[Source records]
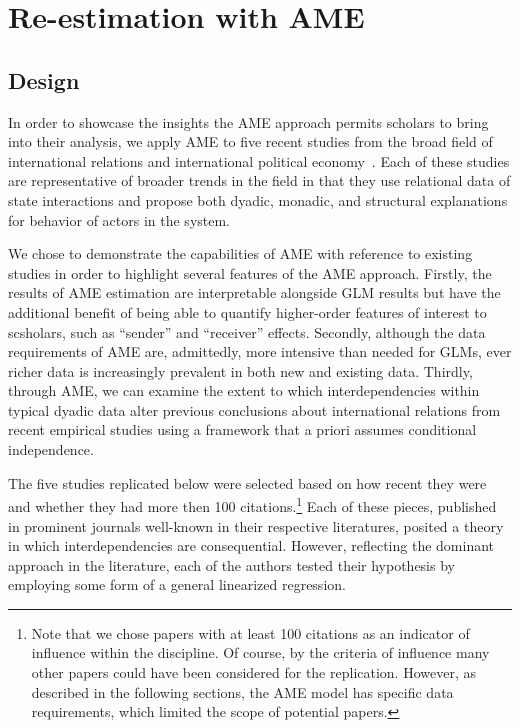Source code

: \documentclass{article}[12pt]
\begin{document}
\section{\textbf{Re-estimation with AME}}
 

\subsection{Design}

In order to showcase the insights the AME approach permits scholars to
bring into their analysis, we apply AME to five recent studies from the broad field of international relations
and international political economy~\citep{reiter:stam:2003, mcdonald:2004,  rose:2004, weeks:2012,
  gibler:2017}. Each of these studies are representative of broader trends in the field in that they use
relational data of state interactions and propose both dyadic,
monadic, and structural explanations for behavior of actors in the system. 

We chose to demonstrate the capabilities of AME with reference
to existing studies in order to highlight several features of the
AME approach. Firstly, the results of AME estimation are interpretable
alongside GLM results but have the additional benefit of being able to
quantify higher-order features of interest to scsholars, such as
``sender'' and ``receiver'' effects. Secondly, although the data
requirements of AME are, admittedly, more intensive than needed for GLMs, ever richer data
is increasingly prevalent in both new and existing data. Thirdly,
through AME, we can examine the extent to which interdependencies
within typical dyadic data alter previous conclusions about
international relations from recent empirical studies using a
framework that a priori assumes conditional independence.

The five studies replicated below were selected based on how recent they were and
whether they had more then 100 citations.\footnote{Note that we chose
  papers with at least 100 citations as an indicator of influence
  within the discipline. Of course, by the criteria of influence many
  other papers could have been considered for the
  replication. However, as described in the following sections, the
  AME model has specific data requirements, which limited the scope of
  potential papers.}  Each of these pieces, published in prominent
journals well-known in their respective literatures, posited a theory
in which interdependencies are consequential. However, reflecting the
dominant approach in the literature, each of the authors tested their
hypothesis by employing some form of a general linearized
regression. 
 
\end{document}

## Work instruction
For this exercise, reproduce exactly each line from the one containing "international relations from" through the last line of the data, and no others.

## Answer to this exercise
international relations from recent empirical studies using a
framework that a priori assumes conditional independence.

The five studies replicated below were selected based on how recent they were and
whether they had more then 100 citations.\footnote{Note that we chose
  papers with at least 100 citations as an indicator of influence
  within the discipline. Of course, by the criteria of influence many
  other papers could have been considered for the
  replication. However, as described in the following sections, the
  AME model has specific data requirements, which limited the scope of
  potential papers.}  Each of these pieces, published in prominent
journals well-known in their respective literatures, posited a theory
in which interdependencies are consequential. However, reflecting the
dominant approach in the literature, each of the authors tested their
hypothesis by employing some form of a general linearized
regression. 
 
\end{document}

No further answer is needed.